Description-Behavior Mismatch

Medium

Confidence: 92% confidence
Finding: The skill’s stated purpose is pet vocal emotion analysis, but the workflow expands into cloud-backed history report retrieval and report management. That scope expansion increases data processing and retention surface beyond user expectations, creating privacy and consent risk because users may not realize their analysis activity is being queried and managed as persistent remote records.

Description-Behavior Mismatch

Low

Confidence: 90% confidence
Finding: The documentation states that uploaded attachments/audio/video are automatically saved as local files, but this behavior is not disclosed in the skill’s top-level description. Undisclosed local persistence can expose sensitive media to other local processes, backups, or later misuse, especially when users expect transient processing only.

Intent-Code Divergence

Medium

Confidence: 97% confidence
Finding: The skill claims original video data is deleted immediately after cloud analysis, but elsewhere says uploaded media is automatically saved locally. This inconsistency is dangerous because it can mislead users about actual retention, undermining informed consent and potentially causing sensitive pet/home recordings to remain stored on disk contrary to the privacy statement.

Description-Behavior Mismatch

High

Confidence: 98% confidence
Finding: The documented API performs human video face/health analysis, which materially conflicts with the skill's declared purpose of pet vocal emotion analysis. This kind of capability mismatch is dangerous because it can cause the agent to collect and transmit sensitive user video or health-related data under a misleading pet-audio pretense, creating privacy, consent, and data-misuse risks.

Intent-Code Divergence

High

Confidence: 99% confidence
Finding: The request schema explicitly accepts uploaded videos or public video URLs, directly contradicting the stated pet-voice use case. In this skill context, that contradiction increases risk because users may reasonably believe they are sharing innocuous pet audio while the system is actually designed to ingest richer, potentially identifying video data.

Description-Behavior Mismatch

Medium

Confidence: 89% confidence
Finding: This file exposes generic CRUD-style record management methods (`page`, `list`, `add`, `edit`, `delete`) that are not clearly tied to the stated pet vocal emotion analysis purpose. In a skill that should primarily submit audio for analysis and fetch results, unrelated management endpoints expand the attack surface and may permit unauthorized data or resource manipulation if the wider platform exposes them.

Context-Inappropriate Capability

High

Confidence: 96% confidence
Finding: The `add`, `edit`, and especially `delete(cameraSn)` methods indicate device or resource administration capability centered on `cameraSn`, which is unrelated to pet sound emotion analysis. This mismatch is dangerous because a user or calling component expecting analysis functionality may unknowingly gain the ability to modify or delete camera-associated resources, creating potential for unauthorized device management or service disruption.

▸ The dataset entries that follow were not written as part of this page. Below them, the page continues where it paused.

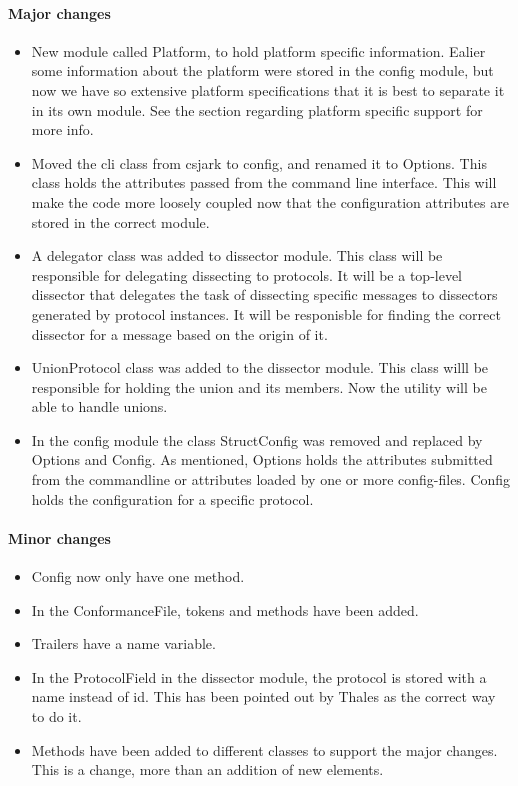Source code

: \paragraph{Major changes}
\begin{itemize}
\item New module called Platform, to hold platform specific information. Ealier some information about the platform were stored in the config module, but now we have so extensive platform specifications that it is best to separate it in its own module. See the section regarding platform specific support for more info.
\item Moved the \gls{cli} class from csjark to config, and renamed it to Options. This class holds the attributes passed from the command line interface. This will make the code more loosely coupled now that the configuration attributes are stored in the correct module. 
\item A delegator class was added to \gls{dissector} module. This class will be responsible for delegating dissecting to \glspl{protocol}. It will be a top-level \gls{dissector} that delegates the task of dissecting specific messages to \glspl{dissector} generated by \gls{protocol} instances. It will be responisble for finding the correct \gls{dissector} for a message based on the origin of it.
\item UnionProtocol class was added to the \gls{dissector} module. This class willl be responsible for holding the \gls{union} and its \glspl{member}. Now the \gls{utility} will be able to handle \glspl{union}. 
\item In the config module the class StructConfig was removed and replaced by Options and Config. As mentioned, Options holds the attributes submitted from the commandline or attributes loaded by one or more config-files. Config holds the configuration for a specific \gls{protocol}.

\end{itemize}

\paragraph{Minor changes}
\begin{itemize}
\item Config now only have one method.
\item In the ConformanceFile, tokens and methods have been added.
\item Trailers have a name variable.
\item In the ProtocolField in the \gls{dissector} module, the \gls{protocol} is stored with a name instead of id. This has been pointed out by Thales as the correct way to do it.
\item Methods have been added to different classes to support the major changes. This is a change, more than an addition of new elements. 
\end{itemize}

Description-Behavior Mismatch

High

Confidence: 95% confidence
Finding: The implementation exposes generic video analysis behavior that does not match the manifest’s stated pet vocal emotion analysis purpose. This mismatch is dangerous because users and platform reviewers may grant access or trust based on the declared function, while the code actually processes broader media inputs and could send unrelated content to backend services without informed consent.

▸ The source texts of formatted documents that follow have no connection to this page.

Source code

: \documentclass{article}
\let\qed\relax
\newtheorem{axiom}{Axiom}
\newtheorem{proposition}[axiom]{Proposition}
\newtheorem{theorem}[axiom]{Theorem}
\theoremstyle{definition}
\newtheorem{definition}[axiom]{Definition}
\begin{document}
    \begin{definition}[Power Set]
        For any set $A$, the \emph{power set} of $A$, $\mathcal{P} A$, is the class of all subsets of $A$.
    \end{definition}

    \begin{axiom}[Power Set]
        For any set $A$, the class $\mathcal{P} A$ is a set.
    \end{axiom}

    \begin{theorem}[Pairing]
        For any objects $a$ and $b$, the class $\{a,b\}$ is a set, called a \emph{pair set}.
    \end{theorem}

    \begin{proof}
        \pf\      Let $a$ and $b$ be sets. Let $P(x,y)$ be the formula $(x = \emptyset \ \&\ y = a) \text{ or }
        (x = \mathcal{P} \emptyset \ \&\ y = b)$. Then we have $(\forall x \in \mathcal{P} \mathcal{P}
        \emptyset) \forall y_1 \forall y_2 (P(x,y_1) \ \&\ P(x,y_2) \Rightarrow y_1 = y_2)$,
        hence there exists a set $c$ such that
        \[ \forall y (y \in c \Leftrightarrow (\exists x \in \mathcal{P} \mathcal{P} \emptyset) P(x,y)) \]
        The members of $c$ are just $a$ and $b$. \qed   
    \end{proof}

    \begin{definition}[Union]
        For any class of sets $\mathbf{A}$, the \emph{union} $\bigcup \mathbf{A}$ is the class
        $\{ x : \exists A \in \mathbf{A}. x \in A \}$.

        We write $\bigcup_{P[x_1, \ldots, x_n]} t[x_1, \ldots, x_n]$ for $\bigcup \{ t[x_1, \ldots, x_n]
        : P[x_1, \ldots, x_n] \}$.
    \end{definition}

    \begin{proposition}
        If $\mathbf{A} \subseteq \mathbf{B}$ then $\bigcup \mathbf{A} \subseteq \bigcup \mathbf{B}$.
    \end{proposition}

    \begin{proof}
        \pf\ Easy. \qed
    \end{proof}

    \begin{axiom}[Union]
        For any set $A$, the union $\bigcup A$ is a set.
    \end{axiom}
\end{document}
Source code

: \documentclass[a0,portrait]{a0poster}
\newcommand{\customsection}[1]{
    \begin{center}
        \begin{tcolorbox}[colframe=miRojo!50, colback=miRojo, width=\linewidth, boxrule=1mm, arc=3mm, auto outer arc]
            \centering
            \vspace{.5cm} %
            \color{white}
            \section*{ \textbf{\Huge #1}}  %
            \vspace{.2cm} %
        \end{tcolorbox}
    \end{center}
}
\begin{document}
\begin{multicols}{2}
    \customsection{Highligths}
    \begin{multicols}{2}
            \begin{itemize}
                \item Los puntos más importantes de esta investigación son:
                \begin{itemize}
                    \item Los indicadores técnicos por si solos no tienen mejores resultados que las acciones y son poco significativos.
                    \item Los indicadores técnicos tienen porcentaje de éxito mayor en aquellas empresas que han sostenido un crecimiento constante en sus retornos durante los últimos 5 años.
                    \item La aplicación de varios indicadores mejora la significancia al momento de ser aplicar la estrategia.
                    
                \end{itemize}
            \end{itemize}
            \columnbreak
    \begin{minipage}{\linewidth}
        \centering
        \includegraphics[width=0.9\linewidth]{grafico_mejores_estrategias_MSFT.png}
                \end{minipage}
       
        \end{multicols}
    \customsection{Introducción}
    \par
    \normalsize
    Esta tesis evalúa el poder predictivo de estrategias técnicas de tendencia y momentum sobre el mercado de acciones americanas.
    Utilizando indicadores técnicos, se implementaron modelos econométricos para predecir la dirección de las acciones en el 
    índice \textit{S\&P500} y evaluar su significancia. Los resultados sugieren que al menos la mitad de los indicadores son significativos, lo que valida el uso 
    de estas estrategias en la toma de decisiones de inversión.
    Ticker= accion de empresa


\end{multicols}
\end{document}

Description-Behavior Mismatch

Medium

Confidence: 89% confidence
Finding: The history-listing feature expands the skill’s scope beyond the declared pet emotion translation function and introduces access to previously processed user data. Undisclosed retention and retrieval capabilities increase privacy risk, especially if users do not expect the skill to maintain and expose historical records tied to their identifier.

Description-Behavior Mismatch

High

Confidence: 94% confidence
Finding: This file exposes a generic API client with broad CRUD and arbitrary HTTP helper methods that are not scoped to the stated pet-vocal-emotion-analysis purpose. Because callers can supply URLs and request data, the skill can be repurposed as a general network proxy or backend action runner, expanding the attack surface well beyond emotion-analysis functionality.

Context-Inappropriate Capability

High

Confidence: 97% confidence
Finding: The http_post/http_put/http_get/http_delete methods accept caller-controlled URLs and forward requests directly, creating unjustified arbitrary network access. If reachable from higher-level skill logic, this can enable SSRF-style access to internal services, exfiltration to attacker-controlled endpoints, or use of the skill as a generic outbound request primitive.

Context-Inappropriate Capability

High

Confidence: 95% confidence
Finding: This file implements generic user/account persistence, token storage, and CRUD operations that are unrelated to a pet vocal emotion analysis skill. In a mismatched skill context, hidden user-data management increases the risk of unnecessary collection, retention, and misuse of sensitive identifiers or tokens without clear user expectation or need.

Context-Inappropriate Capability

Medium

Confidence: 88% confidence
Finding: The code derives a workspace path from environment/current directory and creates a local SQLite database under a data folder, despite the declared skill being about pet-audio emotion interpretation. This broadens filesystem interaction and persistence in a way that is not obviously necessary, creating risk of unexpected local data storage, privacy issues, and harder-to-audit behavior.

Description-Behavior Mismatch

High

Confidence: 98% confidence
Finding: This utility file contains unrelated account/login bootstrap logic, token handling, local persistence, and payment-flow messaging inside a generic HTTP helper for a pet emotion analysis skill. That hidden cross-domain behavior creates an unexpected authentication and billing side effect surface, enabling silent user/account actions and secret handling far beyond the stated skill purpose.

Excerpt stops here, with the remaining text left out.